- Born: 1967 (age 58–59) Mahesana, Gujarat, India
- Education: Bachelor of Engineering (Civil)
- Alma mater: Maharaja Sayajirao University of Baroda
- Occupation: Politician
- Political party: Bharatiya Janata Party

= Mukesh Patel =

Indian politician

Mukesh Kumar Patel (born 1967) is an Indian politician from Gujarat. He is a member of the Gujarat Legislative Assembly from Mahesana Assembly constituency in Mahesana district. He won the 2022 Gujarat Legislative Assembly election representing the Bharatiya Janata Party.

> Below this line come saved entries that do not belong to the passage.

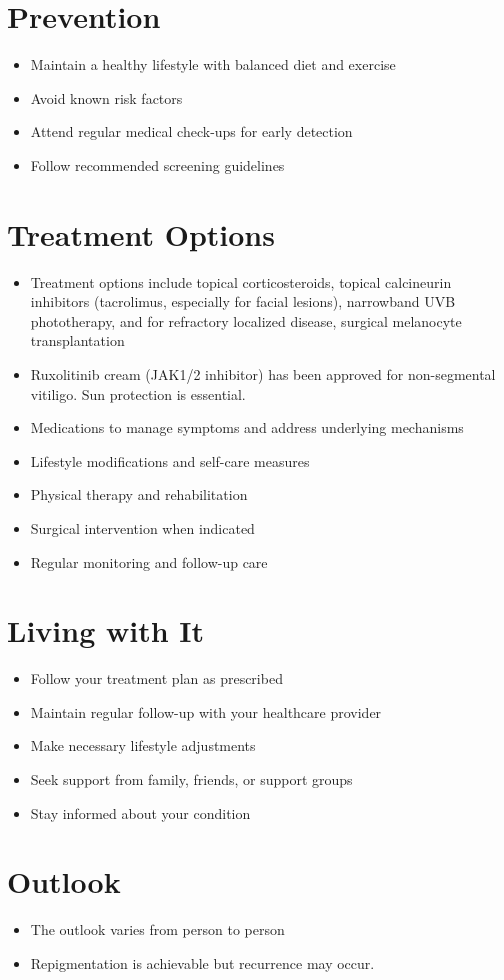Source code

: \section{Prevention}
\begin{itemize}[noitemsep]
  \item Maintain a healthy lifestyle with balanced diet and exercise
  \item Avoid known risk factors
  \item Attend regular medical check-ups for early detection
  \item Follow recommended screening guidelines
\end{itemize}
\section{Treatment Options}
\begin{itemize}[noitemsep]
  \item Treatment options include topical corticosteroids, topical calcineurin inhibitors (tacrolimus, especially for facial lesions), narrowband UVB phototherapy, and for refractory localized disease, surgical melanocyte transplantation
  \item Ruxolitinib cream (JAK1/2 inhibitor) has been approved for non-segmental vitiligo. Sun protection is essential.
  \item Medications to manage symptoms and address underlying mechanisms
  \item Lifestyle modifications and self-care measures
  \item Physical therapy and rehabilitation
  \item Surgical intervention when indicated
  \item Regular monitoring and follow-up care
\end{itemize}
\section{Living with It}
\begin{itemize}[noitemsep]
  \item Follow your treatment plan as prescribed
  \item Maintain regular follow-up with your healthcare provider
  \item Make necessary lifestyle adjustments
  \item Seek support from family, friends, or support groups
  \item Stay informed about your condition
\end{itemize}
\section{Outlook}
\begin{itemize}[noitemsep]
  \item The outlook varies from person to person
  \item Repigmentation is achievable but recurrence may occur.
\end{itemize}
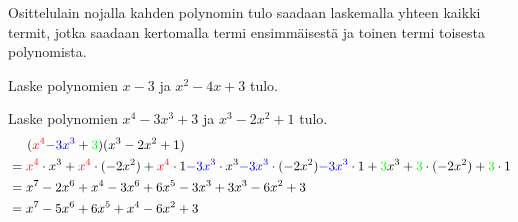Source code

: Osittelulain nojalla kahden polynomin tulo saadaan laskemalla yhteen kaikki
termit, jotka saadaan kertomalla termi ensimmäisestä ja toinen termi toisesta
polynomista.



\begin{esimerkki}
Laske polynomien $x-3$ ja $x^2-4x+3$ tulo. \\
\newline
\end{esimerkki}

\begin{esimerkki}
Laske polynomien $x^4-3x^3+3$ ja $x^3-2x^2+1$ tulo. \\
\begin{align*}
&\hspace{0.5cm}(\textcolor{red}{x^4} \textcolor{blue}{-3x^3} +{}\textcolor{green}{3})(x^3-2x^2+1) \\
&= \textcolor{red}{x^4}\cdot x^3 + \textcolor{red}{x^4}\cdot (-2x^2)+\textcolor{red}{x^4}\cdot 1\textcolor{blue}{-3x^3}\cdot x^3\textcolor{blue}{-3x^3}\cdot(-2x^2)\textcolor{blue}{-3x^3}\cdot1+\textcolor{green}{3}x^3+\textcolor{green}{3}\cdot(-2x^2)+\textcolor{green}{3}\cdot 1 \\
&= x^7-2x^6+x^4-3x^6+6x^5-3x^3+3x^3-6x^2+3 \\
&= x^7-5x^6+6x^5+x^4-6x^2+3
\end{align*}
\end{esimerkki}

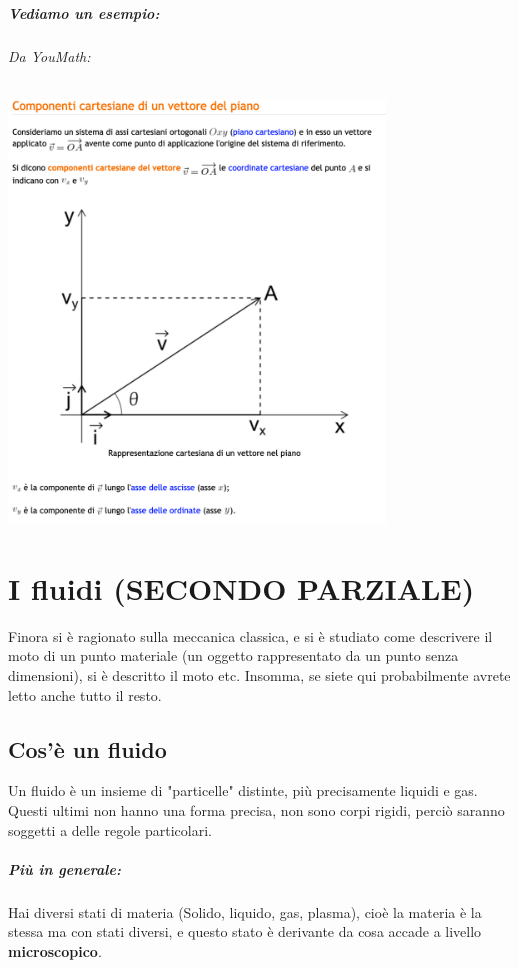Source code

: \documentclass[12pt, a4paper, openany, oneside]{book}
\begin{document}
\paragraph{Vediamo un esempio:}
\subparagraph{Da YouMath:}	
\begin{center}
\includegraphics[width=0.75\textwidth]{componenti}
\end{center}
\chapter{I fluidi (SECONDO PARZIALE)}
Finora si è ragionato sulla meccanica classica, e si è studiato come descrivere
il moto di un punto materiale (un oggetto rappresentato da un punto senza
dimensioni), si è descritto il moto etc. Insomma, se siete qui probabilmente 
avrete letto anche tutto il resto. 
\section{Cos'è un fluido}
Un fluido è un insieme di "particelle" distinte, più precisamente liquidi e gas.
Questi ultimi non hanno una forma precisa, non sono corpi rigidi, perciò saranno
soggetti a delle regole particolari. 
\paragraph{Più in generale: }
Hai diversi stati di materia (Solido, liquido, gas, plasma), cioè la materia è 
la stessa ma con stati diversi, e questo stato è derivante da cosa accade a 
livello \textbf{microscopico}.
\end{document}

== Early life and education ==
Patel is from Mahesana, Gujarat. He is the son of Dwarkadas Patel. He completed his bachelor's degree in civil engineering from the Maharaja Sayajirao University of Baroda in 1989.

== Career ==
Patel won from Mahesana Assembly constituency representing Bharatiya Janata Party in the 2022 Gujarat Legislative Assembly election. He polled 98,816 votes and defeated his nearest rival, PK Patel of the Indian National Congress, by a margin of 45,794 votes. Former deputy chief minister and outgoing MLA Nitin Patel has opted to stay out but picked his own replacement and nominated Mukesh Patel as the MLA candidate and supported him during the campaign.